### [EXERCISE]
Please look for the string "implementation" below and report every line in which it occurs.

═════ MATERIAL PROVIDED

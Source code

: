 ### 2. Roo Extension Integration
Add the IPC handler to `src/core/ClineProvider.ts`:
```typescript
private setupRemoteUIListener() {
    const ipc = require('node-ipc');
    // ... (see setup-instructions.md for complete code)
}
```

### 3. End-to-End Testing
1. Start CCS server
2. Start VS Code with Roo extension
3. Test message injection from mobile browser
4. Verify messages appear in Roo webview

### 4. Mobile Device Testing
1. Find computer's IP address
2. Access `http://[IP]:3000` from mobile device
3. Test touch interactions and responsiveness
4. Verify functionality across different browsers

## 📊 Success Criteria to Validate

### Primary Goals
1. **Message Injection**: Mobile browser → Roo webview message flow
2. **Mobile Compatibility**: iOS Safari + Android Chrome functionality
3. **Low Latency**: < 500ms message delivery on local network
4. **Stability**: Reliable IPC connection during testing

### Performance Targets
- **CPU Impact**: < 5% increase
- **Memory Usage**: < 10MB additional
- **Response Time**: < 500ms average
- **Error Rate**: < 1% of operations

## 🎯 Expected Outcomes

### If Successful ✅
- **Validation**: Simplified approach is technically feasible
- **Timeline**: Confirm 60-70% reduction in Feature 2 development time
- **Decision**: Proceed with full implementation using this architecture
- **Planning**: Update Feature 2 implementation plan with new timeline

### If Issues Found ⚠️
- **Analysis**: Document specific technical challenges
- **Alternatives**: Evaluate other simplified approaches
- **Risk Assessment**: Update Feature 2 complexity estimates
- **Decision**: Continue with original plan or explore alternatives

══════════

### [SOLUTION BELOW]
- **Decision**: Proceed with full implementation using this architecture
- **Planning**: Update Feature 2 implementation plan with new timeline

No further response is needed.